▸ Exercise aim
Report each line of the records below that uses the word "conclude".

··· Excerpted data

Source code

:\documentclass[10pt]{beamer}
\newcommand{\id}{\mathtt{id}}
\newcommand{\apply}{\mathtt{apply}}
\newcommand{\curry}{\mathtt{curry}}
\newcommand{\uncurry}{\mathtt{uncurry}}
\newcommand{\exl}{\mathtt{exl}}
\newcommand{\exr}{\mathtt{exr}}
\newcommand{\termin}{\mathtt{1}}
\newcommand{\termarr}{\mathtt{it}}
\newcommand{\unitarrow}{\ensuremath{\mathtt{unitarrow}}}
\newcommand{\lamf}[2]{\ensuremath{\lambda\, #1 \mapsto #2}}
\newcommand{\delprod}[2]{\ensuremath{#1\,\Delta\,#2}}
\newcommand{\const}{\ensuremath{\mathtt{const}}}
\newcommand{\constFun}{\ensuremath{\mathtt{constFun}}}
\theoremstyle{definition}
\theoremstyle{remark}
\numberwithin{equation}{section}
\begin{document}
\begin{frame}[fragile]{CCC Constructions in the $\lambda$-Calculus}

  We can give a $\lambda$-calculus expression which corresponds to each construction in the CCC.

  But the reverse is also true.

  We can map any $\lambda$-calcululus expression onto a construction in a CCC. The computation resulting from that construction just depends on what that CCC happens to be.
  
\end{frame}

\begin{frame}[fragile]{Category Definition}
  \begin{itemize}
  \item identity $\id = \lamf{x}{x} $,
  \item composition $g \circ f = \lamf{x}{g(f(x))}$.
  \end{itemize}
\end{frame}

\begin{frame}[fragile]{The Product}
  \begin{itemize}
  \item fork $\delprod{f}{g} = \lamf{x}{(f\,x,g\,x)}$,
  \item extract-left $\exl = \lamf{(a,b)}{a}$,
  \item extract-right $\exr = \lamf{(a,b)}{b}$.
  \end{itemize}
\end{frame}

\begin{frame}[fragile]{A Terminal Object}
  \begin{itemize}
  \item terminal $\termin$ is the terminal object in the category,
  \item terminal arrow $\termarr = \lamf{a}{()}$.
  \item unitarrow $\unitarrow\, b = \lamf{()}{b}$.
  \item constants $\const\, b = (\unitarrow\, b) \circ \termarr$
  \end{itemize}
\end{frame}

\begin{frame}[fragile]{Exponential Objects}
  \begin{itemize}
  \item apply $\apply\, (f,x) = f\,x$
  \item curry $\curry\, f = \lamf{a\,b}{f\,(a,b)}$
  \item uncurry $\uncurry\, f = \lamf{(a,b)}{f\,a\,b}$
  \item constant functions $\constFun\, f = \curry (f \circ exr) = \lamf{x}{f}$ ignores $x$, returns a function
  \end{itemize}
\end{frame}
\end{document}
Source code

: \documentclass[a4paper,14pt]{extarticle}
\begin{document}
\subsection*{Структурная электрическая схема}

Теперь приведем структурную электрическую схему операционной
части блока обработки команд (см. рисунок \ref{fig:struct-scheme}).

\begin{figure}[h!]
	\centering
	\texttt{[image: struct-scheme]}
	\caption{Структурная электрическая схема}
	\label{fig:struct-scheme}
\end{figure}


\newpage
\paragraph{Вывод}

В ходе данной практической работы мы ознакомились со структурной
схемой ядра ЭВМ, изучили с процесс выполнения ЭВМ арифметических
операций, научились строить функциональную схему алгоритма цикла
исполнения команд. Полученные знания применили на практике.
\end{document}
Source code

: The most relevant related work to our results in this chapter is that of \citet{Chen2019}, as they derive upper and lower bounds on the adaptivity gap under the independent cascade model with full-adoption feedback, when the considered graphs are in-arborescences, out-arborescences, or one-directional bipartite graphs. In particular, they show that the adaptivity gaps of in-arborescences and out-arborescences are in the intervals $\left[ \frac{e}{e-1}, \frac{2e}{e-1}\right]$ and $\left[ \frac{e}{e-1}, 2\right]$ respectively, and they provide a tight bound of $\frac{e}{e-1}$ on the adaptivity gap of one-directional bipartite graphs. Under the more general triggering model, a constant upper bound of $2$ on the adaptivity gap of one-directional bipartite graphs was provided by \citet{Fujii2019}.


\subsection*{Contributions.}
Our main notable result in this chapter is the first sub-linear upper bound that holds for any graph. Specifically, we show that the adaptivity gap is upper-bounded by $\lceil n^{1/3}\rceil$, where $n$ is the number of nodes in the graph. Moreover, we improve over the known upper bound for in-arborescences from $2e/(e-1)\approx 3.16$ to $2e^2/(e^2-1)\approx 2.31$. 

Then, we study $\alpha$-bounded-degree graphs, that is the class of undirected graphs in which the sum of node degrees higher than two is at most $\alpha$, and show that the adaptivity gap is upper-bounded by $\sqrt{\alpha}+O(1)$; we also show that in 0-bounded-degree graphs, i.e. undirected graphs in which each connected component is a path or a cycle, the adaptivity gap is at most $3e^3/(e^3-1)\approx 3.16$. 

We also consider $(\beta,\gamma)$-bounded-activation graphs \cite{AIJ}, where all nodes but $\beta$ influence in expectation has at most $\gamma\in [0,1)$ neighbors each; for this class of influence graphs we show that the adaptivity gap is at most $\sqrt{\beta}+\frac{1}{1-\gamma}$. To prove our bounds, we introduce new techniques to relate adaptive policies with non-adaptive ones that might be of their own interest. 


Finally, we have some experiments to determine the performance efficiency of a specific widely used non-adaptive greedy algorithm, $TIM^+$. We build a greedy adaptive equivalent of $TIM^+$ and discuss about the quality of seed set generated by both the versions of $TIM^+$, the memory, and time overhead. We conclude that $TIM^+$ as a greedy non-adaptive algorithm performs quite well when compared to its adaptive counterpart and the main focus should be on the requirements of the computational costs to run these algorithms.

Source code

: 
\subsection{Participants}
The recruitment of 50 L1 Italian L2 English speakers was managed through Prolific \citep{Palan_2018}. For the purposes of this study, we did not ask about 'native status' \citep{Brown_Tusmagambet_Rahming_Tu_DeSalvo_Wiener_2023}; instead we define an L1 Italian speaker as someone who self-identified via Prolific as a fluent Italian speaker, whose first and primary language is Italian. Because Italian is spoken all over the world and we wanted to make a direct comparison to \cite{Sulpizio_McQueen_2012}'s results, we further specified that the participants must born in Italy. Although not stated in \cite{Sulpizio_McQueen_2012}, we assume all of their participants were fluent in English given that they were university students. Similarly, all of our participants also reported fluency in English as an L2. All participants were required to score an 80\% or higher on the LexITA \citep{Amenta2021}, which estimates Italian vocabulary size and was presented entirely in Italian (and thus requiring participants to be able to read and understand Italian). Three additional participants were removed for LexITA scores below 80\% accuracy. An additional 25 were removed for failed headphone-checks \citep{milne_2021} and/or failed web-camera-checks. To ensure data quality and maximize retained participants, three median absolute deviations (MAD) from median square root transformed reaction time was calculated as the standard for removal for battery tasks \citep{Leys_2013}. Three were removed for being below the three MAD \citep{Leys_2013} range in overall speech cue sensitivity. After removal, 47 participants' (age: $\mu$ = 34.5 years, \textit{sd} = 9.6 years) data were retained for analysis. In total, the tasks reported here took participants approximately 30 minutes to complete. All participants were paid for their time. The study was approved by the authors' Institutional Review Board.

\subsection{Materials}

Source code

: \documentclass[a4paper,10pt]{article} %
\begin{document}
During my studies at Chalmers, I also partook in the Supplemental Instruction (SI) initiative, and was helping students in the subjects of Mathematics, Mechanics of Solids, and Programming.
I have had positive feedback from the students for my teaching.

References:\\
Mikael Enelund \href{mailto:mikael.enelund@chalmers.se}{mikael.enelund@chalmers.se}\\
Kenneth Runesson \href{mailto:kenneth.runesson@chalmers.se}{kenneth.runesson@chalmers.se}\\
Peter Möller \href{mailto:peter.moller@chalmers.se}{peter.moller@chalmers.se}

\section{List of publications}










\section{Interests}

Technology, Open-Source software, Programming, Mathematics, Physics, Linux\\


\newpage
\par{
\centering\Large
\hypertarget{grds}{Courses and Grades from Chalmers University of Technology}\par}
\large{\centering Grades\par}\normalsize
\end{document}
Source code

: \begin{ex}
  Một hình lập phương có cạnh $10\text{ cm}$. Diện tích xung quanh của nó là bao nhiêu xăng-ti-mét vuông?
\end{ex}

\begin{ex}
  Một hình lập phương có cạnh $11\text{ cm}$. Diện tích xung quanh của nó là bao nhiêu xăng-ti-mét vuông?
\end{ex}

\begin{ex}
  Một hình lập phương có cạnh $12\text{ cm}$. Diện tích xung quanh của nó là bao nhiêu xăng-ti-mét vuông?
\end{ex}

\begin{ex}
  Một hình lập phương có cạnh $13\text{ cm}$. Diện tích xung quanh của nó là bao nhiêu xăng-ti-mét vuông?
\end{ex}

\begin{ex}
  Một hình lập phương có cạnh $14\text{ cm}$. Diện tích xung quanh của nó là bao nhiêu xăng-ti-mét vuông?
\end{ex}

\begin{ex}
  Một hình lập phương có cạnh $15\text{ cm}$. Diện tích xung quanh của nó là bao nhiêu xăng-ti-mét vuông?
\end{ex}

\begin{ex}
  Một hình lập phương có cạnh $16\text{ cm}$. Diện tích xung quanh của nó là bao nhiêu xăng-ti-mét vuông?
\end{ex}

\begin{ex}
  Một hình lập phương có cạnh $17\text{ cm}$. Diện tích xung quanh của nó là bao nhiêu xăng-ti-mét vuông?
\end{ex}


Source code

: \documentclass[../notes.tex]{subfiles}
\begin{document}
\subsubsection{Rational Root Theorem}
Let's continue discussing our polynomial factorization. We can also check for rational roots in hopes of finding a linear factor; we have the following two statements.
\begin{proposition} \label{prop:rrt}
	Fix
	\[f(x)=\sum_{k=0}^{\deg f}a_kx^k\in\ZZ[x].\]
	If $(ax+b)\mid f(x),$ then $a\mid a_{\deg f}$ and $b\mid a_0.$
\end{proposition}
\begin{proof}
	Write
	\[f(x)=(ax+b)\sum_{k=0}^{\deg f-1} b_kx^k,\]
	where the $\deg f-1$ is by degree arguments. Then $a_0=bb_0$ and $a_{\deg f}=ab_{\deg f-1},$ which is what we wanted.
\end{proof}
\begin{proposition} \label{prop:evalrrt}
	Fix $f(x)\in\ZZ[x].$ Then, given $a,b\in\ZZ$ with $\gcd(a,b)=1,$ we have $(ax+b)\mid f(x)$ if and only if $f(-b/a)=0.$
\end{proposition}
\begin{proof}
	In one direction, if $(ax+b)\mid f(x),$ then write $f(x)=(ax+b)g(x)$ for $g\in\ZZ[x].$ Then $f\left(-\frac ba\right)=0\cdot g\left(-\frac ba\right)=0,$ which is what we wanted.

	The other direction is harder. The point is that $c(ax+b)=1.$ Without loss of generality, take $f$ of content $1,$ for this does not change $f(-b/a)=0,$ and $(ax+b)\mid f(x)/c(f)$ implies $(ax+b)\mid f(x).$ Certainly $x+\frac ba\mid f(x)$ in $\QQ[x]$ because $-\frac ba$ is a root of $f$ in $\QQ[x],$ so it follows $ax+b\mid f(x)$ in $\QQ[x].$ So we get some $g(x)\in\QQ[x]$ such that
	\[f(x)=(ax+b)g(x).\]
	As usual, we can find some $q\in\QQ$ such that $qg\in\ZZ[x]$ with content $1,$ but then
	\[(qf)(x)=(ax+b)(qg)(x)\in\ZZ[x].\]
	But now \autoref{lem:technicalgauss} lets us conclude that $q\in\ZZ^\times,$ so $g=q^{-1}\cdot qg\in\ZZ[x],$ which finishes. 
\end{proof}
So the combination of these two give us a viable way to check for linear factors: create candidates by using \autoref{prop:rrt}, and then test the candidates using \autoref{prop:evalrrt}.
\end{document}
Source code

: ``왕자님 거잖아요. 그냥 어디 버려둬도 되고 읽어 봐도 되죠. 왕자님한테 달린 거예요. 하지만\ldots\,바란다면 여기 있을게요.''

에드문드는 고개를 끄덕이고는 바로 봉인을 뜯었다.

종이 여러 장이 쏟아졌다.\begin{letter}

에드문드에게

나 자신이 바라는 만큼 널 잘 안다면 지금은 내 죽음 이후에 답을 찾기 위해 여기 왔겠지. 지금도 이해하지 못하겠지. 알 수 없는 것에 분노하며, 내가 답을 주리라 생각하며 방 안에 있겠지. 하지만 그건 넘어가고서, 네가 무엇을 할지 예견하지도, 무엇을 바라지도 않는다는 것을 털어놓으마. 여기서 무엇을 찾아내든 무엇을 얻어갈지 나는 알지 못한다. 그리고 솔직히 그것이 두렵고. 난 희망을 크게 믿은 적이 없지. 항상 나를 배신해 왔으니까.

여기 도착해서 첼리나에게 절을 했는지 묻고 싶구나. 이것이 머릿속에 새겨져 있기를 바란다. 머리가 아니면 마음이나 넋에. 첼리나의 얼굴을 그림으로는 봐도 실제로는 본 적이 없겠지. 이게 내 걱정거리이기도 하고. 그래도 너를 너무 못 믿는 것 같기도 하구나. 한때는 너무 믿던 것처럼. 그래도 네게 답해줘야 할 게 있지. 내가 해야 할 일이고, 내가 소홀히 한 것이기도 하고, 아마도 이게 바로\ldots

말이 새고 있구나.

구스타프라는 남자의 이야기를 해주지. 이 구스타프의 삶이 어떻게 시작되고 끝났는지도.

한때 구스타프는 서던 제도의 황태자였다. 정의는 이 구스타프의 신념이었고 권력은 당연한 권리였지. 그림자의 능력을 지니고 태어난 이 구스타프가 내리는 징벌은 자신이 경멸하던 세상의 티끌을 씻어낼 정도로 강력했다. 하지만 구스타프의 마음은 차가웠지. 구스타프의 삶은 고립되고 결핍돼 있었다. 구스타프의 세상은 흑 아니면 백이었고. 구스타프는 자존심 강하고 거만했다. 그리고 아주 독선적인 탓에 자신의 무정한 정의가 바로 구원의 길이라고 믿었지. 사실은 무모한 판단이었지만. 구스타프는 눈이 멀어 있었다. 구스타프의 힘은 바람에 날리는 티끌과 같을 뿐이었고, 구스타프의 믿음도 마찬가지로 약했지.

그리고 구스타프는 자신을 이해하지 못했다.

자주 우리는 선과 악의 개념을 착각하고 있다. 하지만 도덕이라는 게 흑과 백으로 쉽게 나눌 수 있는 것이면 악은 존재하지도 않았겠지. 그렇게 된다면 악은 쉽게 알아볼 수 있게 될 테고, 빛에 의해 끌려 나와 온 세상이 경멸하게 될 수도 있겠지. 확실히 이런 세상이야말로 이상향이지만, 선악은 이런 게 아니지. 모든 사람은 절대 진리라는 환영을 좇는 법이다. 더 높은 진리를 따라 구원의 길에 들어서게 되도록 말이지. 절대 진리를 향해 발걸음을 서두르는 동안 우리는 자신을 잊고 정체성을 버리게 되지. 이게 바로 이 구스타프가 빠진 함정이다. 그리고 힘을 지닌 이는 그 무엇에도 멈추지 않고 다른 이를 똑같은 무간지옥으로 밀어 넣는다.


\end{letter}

······

▸ Written response
Finally, we have some experiments to determine the performance efficiency of a specific widely used non-adaptive greedy algorithm, $TIM^+$. We build a greedy adaptive equivalent of $TIM^+$ and discuss about the quality of seed set generated by both the versions of $TIM^+$, the memory, and time overhead. We conclude that $TIM^+$ as a greedy non-adaptive algorithm performs quite well when compared to its adaptive counterpart and the main focus should be on the requirements of the computational costs to run these algorithms.
	But now \autoref{lem:technicalgauss} lets us conclude that $q\in\ZZ^\times,$ so $g=q^{-1}\cdot qg\in\ZZ[x],$ which finishes. 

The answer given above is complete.